Most people use Vectorworks or AutoCad but both are expensive. If you are a student you can get a student edition of both for free here and Autocad here. However they will be watermarked in some way as Student edition so it's not something you can use professionally, it's also against the user agreement. But it's great for school projects. 
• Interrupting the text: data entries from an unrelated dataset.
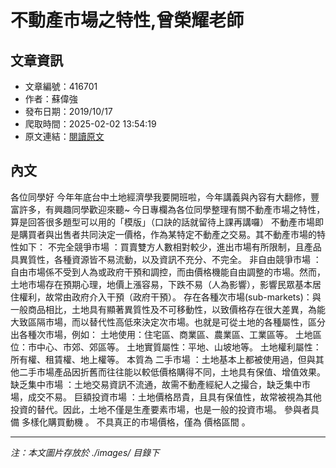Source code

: # 不動產市場之特性,曾榮耀老師

## 文章資訊
- 文章編號：416701
- 作者：蘇偉強
- 發布日期：2019/10/17
- 爬取時間：2025-02-02 13:54:19
- 原文連結：[閱讀原文](https://real-estate.get.com.tw/Columns/detail.aspx?no=416701)

## 內文
各位同學好
今年年底台中土地經濟學我要開班啦，今年講義與內容有大翻修，豐富許多，有興趣同學歡迎來聽~
今日專欄為各位同學整理有關不動產市場之特性，算是回答很多題型可以用的「模版」（口訣的話就留待上課再講囉）
不動產市場即是購買者與出售者共同決定一價格，作為某特定不動產之交易。其不動產市場的特性如下：
不完全競爭市場
：買賣雙方人數相對較少，進出市場有所限制，且產品具異質性，各種資源皆不易流動，以及資訊不充分、不完全。
非自由競爭市場
：自由市場係不受到人為或政府干預和調控，而由價格機能自由調整的市場。然而，土地市場存在預期心理，地價上漲容易，下跌不易（人為影響），影響民眾基本居住權利，故常由政府介入干預（政府干預）。
存在各種次市場(sub-markets)：與一般商品相比，土地具有顯著異質性及不可移動性，以致價格存在很大差異，為能大致區隔市場，而以替代性高低來決定次市場。也就是可從土地的各種屬性，區分出各種次市場，例如：
土地使用：住宅區、商業區、農業區、工業區等。
土地區位：市中心、市郊、郊區等。
土地實質屬性：平地、山坡地等。
土地權利屬性：所有權、租賃權、地上權等。
本質為
二手市場
：土地基本上都被使用過，但與其他二手市場產品因折舊而往往能以較低價格購得不同，土地具有保值、增值效果。
缺乏集中市場
：土地交易資訊不流通，故需不動產經紀人之撮合，缺乏集中市場，成交不易。
巨額投資市場
：土地價格昂貴，且具有保值性，故常被視為其他投資的替代。因此，土地不僅是生產要素市場，也是一般的投資市場。
參與者具備
多樣化購買動機
。
不具真正的市場價格，僅為
價格區間
。

---
*注：本文圖片存放於 ./images/ 目錄下*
Otherwise, Sketchup is your best bet. I like using Sketchup to make simple set models for early production meetings. Directors love the ability to fully visualize the set on a computer and it's REALLY easy to create something fairly complicated.


----------



## JohnD

Google sold Sketchup to Trimble, no idea how that will affect things.
Trimble SketchUp
There are a number of open source CAD programs you might take a look at.
SourceForge.net: free-cad
RibbonSoft - What is QCAD?
BRL-CAD | Open Source Solid Modeling


----------



## Luna1968

Thanks for the info!


----------



## jglodeklights

My preferred software for sketching up models is, ta-da! SketchUp. However, for creating drawings that I use to give to TD's or to do construction drawings, I use the free CAD program Draftsight. It is a standard command line CAD program for generating DWG type files that includes the ability to map custom keyboard shortcuts for most tools and actions. There is even some degree of 3D functionality. Compared to not free programs that are 2D it lacks the ability to database, making it fairly useless for drawing lighting plots unless you plan on generating paperwork manually, or for creating parts lists based off of compenents in the drawing.


----------



## Dustincoc

I second Draftsight. I haven't found any 3D functionality, but I haven't played with it that much.


----------



## jglodeklights

I've managed to model a 4x8 platform in 3D in Draftsight, however I've yet to figure out how to get that model into drawing sheets in some useful manner *scratches head*


----------



## shiben

bryandavid25 said:


> Ladies & Gentleman:
> 
> I see/find/located a fair amount of FREE software for both lighting designers and sound engineers; tech talks abounds but not a whisper about set design for the theatre except for Mac users.
> 
> As a Playwright & Lyricist I have VERY limited skills with sketching a set that doesn't look like a third grader's drawing. (No offense to all those great 3rd graders who can draw!) HELP ME! I can 'see' the set as I write and dictate blocking based on the location of everything from the bed and fireplace to the curved ramp and staircase but can't draw a straight line without a ruler.
> *
> ANYONE OUT THERE USING A SOFTWARE PROGRAM FOR US DRAWING CHALLENGED?
> *​
> Thanking you all in advance for any advice and council.
> 
> Bryan David
> [email protected]



Sketchup is what you want to be using. Its free, incredibly easy, and works in 3d right away. A curved ramp might be something of a challenge, but thats hard to draw in any program (except as an orthographic projection, its a couple of pretty basic shapes...) The other option is going to your local community college and taking a couple drawing classes at night. Its amazing how much of the "inability to draw" is really "no one has told me I can draw just fine, and equipped me with tools to do so".


----------



## np18358

Also, you may want to look into a few simple (cheap) drafting tools, like two drawing triangles. They can really help with drawing.


----------